What you are asked to do: Find the word "Hierarchical" in the listing below. Copy every line that has it.

*** Block opens ***

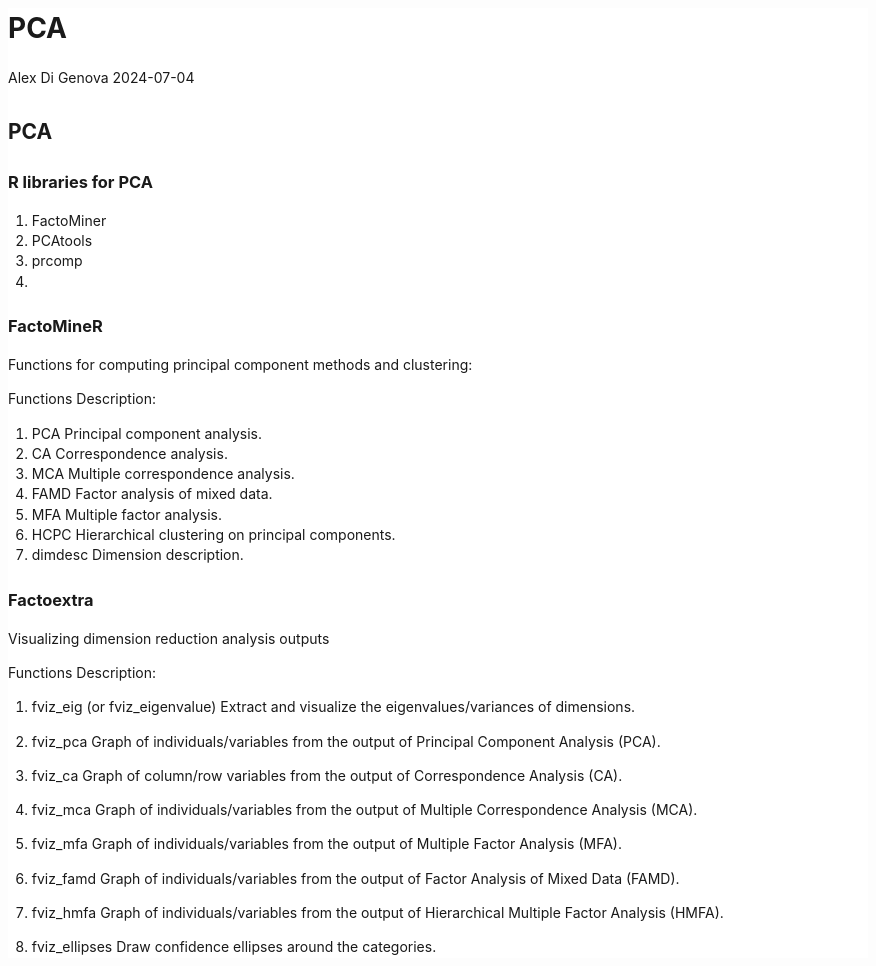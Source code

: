 PCA
================
Alex Di Genova
2024-07-04

## PCA

### R libraries for PCA

1.  FactoMiner
2.  PCAtools
3.  prcomp
4.  

### FactoMineR

Functions for computing principal component methods and clustering:

Functions Description:

1.  PCA Principal component analysis.
2.  CA Correspondence analysis.
3.  MCA Multiple correspondence analysis.
4.  FAMD Factor analysis of mixed data.
5.  MFA Multiple factor analysis.
6.  HCPC Hierarchical clustering on principal components.
7.  dimdesc Dimension description.

### Factoextra

Visualizing dimension reduction analysis outputs

Functions Description:

1.  fviz_eig (or fviz_eigenvalue) Extract and visualize the
    eigenvalues/variances of dimensions.

2.  fviz_pca Graph of individuals/variables from the output of Principal
    Component Analysis (PCA).

3.  fviz_ca Graph of column/row variables from the output of
    Correspondence Analysis (CA).

4.  fviz_mca Graph of individuals/variables from the output of Multiple
    Correspondence Analysis (MCA).

5.  fviz_mfa Graph of individuals/variables from the output of Multiple
    Factor Analysis (MFA).

6.  fviz_famd Graph of individuals/variables from the output of Factor
    Analysis of Mixed Data (FAMD).

7.  fviz_hmfa Graph of individuals/variables from the output of
    Hierarchical Multiple Factor Analysis (HMFA).

8.  fviz_ellipses Draw confidence ellipses around the categories.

*** Block closes ***

Exercise output:
6.  HCPC Hierarchical clustering on principal components.
    Hierarchical Multiple Factor Analysis (HMFA).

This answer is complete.